Тот же год триумфального возвращения Гийара. Сначала он сжег клинику, в которой родился. Потом убил собственную мать. Гийар-пироман. Гийар-отцеубийца.
— Какого числа это произошло?
— Семнадцатого июля, в день рождения Гийара. Уж конечно, это его рук дело. Расследование ничего не дало, но поджог не вызывает сомнений.
— Муж был с ней?
— Ты не понял. Биологического отца Гийара зовут Марк Кампанес. Он почти сорок лет не видел Мари-Клод и умер в тысяче километров от нее. Два месяца спустя.
— Как ты о нем узнал?
— Да все от той же акушерки. Она помнила Мари-Клод. Парикмахерша перед родами все плакала, жаловалась, что Кампанес бросил ее из-за ребенка.

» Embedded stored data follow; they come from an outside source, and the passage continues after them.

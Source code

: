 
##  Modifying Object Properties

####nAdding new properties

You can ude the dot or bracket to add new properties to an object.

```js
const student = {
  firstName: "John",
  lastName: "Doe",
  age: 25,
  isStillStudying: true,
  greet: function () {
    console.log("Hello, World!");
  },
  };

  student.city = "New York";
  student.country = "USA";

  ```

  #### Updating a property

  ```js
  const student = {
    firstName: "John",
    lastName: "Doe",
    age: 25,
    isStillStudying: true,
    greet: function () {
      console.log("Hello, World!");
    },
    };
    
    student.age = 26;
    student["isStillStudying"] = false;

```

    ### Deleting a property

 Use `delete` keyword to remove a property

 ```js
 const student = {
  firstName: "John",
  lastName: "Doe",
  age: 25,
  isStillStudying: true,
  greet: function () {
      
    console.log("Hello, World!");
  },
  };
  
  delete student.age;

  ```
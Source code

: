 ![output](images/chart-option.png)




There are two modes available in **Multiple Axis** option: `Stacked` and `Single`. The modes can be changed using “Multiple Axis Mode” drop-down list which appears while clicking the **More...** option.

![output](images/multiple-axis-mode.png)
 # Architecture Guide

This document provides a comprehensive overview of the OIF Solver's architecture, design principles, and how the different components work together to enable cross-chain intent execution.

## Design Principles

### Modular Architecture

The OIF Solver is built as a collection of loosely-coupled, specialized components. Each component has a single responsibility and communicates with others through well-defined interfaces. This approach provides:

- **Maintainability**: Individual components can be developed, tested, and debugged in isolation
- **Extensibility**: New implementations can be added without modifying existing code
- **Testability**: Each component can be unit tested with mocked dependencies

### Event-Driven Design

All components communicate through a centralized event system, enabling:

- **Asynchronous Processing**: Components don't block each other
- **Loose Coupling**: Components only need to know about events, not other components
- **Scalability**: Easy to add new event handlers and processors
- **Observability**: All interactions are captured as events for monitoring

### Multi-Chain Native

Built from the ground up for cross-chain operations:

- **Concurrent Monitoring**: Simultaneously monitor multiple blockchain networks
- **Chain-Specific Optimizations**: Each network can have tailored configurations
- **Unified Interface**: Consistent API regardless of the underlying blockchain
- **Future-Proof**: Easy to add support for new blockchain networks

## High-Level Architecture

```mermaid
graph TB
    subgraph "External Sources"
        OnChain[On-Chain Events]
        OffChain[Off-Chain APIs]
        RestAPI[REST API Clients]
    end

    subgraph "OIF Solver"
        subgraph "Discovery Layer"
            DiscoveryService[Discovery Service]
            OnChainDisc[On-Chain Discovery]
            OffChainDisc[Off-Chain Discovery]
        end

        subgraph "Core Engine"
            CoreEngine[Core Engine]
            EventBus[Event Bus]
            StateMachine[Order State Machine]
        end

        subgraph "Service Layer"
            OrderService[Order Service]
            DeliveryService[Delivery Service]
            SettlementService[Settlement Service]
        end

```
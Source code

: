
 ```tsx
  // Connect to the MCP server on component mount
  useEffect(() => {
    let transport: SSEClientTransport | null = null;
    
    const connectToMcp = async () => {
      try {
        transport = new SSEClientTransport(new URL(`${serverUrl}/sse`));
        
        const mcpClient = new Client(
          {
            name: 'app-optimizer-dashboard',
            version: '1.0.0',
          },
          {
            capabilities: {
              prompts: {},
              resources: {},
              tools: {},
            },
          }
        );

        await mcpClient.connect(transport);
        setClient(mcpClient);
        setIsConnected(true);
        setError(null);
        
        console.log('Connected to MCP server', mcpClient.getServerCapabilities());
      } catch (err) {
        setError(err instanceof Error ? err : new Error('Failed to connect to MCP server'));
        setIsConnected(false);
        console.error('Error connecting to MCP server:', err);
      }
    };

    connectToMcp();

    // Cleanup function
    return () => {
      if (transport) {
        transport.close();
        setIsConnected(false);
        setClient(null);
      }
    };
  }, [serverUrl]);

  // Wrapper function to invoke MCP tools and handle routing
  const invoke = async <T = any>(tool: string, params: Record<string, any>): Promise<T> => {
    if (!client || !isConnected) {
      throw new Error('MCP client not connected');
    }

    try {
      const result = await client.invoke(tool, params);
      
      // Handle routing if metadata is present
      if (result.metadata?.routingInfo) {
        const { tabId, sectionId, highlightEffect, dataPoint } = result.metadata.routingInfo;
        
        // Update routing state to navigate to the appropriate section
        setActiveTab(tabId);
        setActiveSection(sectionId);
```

Пассан мог проследить гнев Гийара так же ясно, как огонек в ночи. Наверняка тот провел свое собственное расследование, собрал те же сведения и узнал, что родители отказались от него, потому что он родился чудовищем.
— Кто-то уже расспрашивал акушерку?
— Об этом она мне ничего не сказала.
— Что известно о смерти Кампанеса?
— Выйдя на пенсию, он поселился в глуши возле Сета. Его нашли в сгоревшей машине в зарослях приморской сосны. Преднамеренное убийство. Сиденья были пропитаны бензином. Вскрытие показало, что он задохнулся. У полиции было несколько зацепок, но так ничего и не нашли.
— Почему несколько?
— Когда-то Кампанес был полицейским в Девяносто третьем департаменте. Думали, это месть. Но расследование зашло в тупик, и дело закрыли.
Гийар, ребенок полицейского, ничей ребенок… Оливье ощутил жар костров, потрескивание пламени. Представил старика, горящего под приморскими соснами. Тело матери, корчащееся в огне среди полыхающих отрезанных волос и взрывающихся баллончиков с лаком…
— Это все, что ты нарыл?
— Ты дал мне наводку всего два часа назад.